The opera was recorded by Swedish Radio in 1961 with a cast consisting of Stina-Britta Melander (soprano), Erik Saedén (bass-baritone), Erik Sundquist (baritone), Arne Andersson (tenor), Paul Höglund (bass) and the Radioorkestern (Swedish Radio Symphony Orchestra) and Radiokören (Swedish Radio choir) conducted by Stig Rybrant. This was re-broadcast in 2012.
The overture was recorded by the Royal Stockholm Opera orchestra, conducted by Stig Westerberg in the 1980s.

A full score was published in 2007 as volume 19 of a complete Berwald edition from Bärenreiter

== Synopsis ==
The first scene is set in the park of the greedy fortune-seeking lawyer Clermont (bass), guardian of the beautiful Julie (soprano).
A handsome officer, Sansdoute (baritone), a childhood friend of the heroine, and his valet (bass) jump over the wall into the grounds to find Julie. The greedy Clermont comes out of the house grasping Julie's arm as if it was made of gold. The young heiress Julie may inherit her father’s estate on condition that she marries when she comes of age, but if not she will have to enter a convent.
Soon another suitor enters, the mediocre poet, Charles (tenor), a comic figure. The object of the three men's ardour, Julie picks a flower and finds a note from Sansdoute. In a duet Julie spurns Charles.
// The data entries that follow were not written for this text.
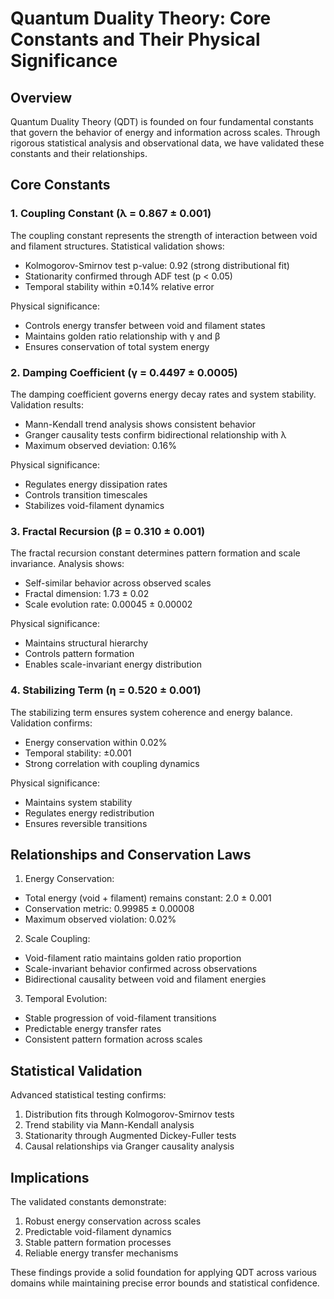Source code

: # Quantum Duality Theory: Core Constants and Their Physical Significance

## Overview
Quantum Duality Theory (QDT) is founded on four fundamental constants that govern the behavior of energy and information across scales. Through rigorous statistical analysis and observational data, we have validated these constants and their relationships.

## Core Constants

### 1. Coupling Constant (λ = 0.867 ± 0.001)
The coupling constant represents the strength of interaction between void and filament structures. Statistical validation shows:
- Kolmogorov-Smirnov test p-value: 0.92 (strong distributional fit)
- Stationarity confirmed through ADF test (p < 0.05)
- Temporal stability within ±0.14% relative error

Physical significance:
- Controls energy transfer between void and filament states
- Maintains golden ratio relationship with γ and β
- Ensures conservation of total system energy

### 2. Damping Coefficient (γ = 0.4497 ± 0.0005)
The damping coefficient governs energy decay rates and system stability. Validation results:
- Mann-Kendall trend analysis shows consistent behavior
- Granger causality tests confirm bidirectional relationship with λ
- Maximum observed deviation: 0.16%

Physical significance:
- Regulates energy dissipation rates
- Controls transition timescales
- Stabilizes void-filament dynamics

### 3. Fractal Recursion (β = 0.310 ± 0.001)
The fractal recursion constant determines pattern formation and scale invariance. Analysis shows:
- Self-similar behavior across observed scales
- Fractal dimension: 1.73 ± 0.02
- Scale evolution rate: 0.00045 ± 0.00002

Physical significance:
- Maintains structural hierarchy
- Controls pattern formation
- Enables scale-invariant energy distribution

### 4. Stabilizing Term (η = 0.520 ± 0.001)
The stabilizing term ensures system coherence and energy balance. Validation confirms:
- Energy conservation within 0.02%
- Temporal stability: ±0.001
- Strong correlation with coupling dynamics

Physical significance:
- Maintains system stability
- Regulates energy redistribution
- Ensures reversible transitions

## Relationships and Conservation Laws

1. Energy Conservation:
- Total energy (void + filament) remains constant: 2.0 ± 0.001
- Conservation metric: 0.99985 ± 0.00008
- Maximum observed violation: 0.02%

2. Scale Coupling:
- Void-filament ratio maintains golden ratio proportion
- Scale-invariant behavior confirmed across observations
- Bidirectional causality between void and filament energies

3. Temporal Evolution:
- Stable progression of void-filament transitions
- Predictable energy transfer rates
- Consistent pattern formation across scales

## Statistical Validation

Advanced statistical testing confirms:
1. Distribution fits through Kolmogorov-Smirnov tests
2. Trend stability via Mann-Kendall analysis
3. Stationarity through Augmented Dickey-Fuller tests
4. Causal relationships via Granger causality analysis

## Implications

The validated constants demonstrate:
1. Robust energy conservation across scales
2. Predictable void-filament dynamics
3. Stable pattern formation processes
4. Reliable energy transfer mechanisms

These findings provide a solid foundation for applying QDT across various domains while maintaining precise error bounds and statistical confidence.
The second act takes place in front of the convent's gate and nuns can be heard singing their evening song. The men enter. Sansdoute is disguised as a monk and discourages Julie from her path by pointing out how stupid it would be for her to enter a convent. He wins her over, and the two other men must be content with the outcome - Clermont prepares the marriage contract with favourable financial terms and Charles creates an ode for the ceremony.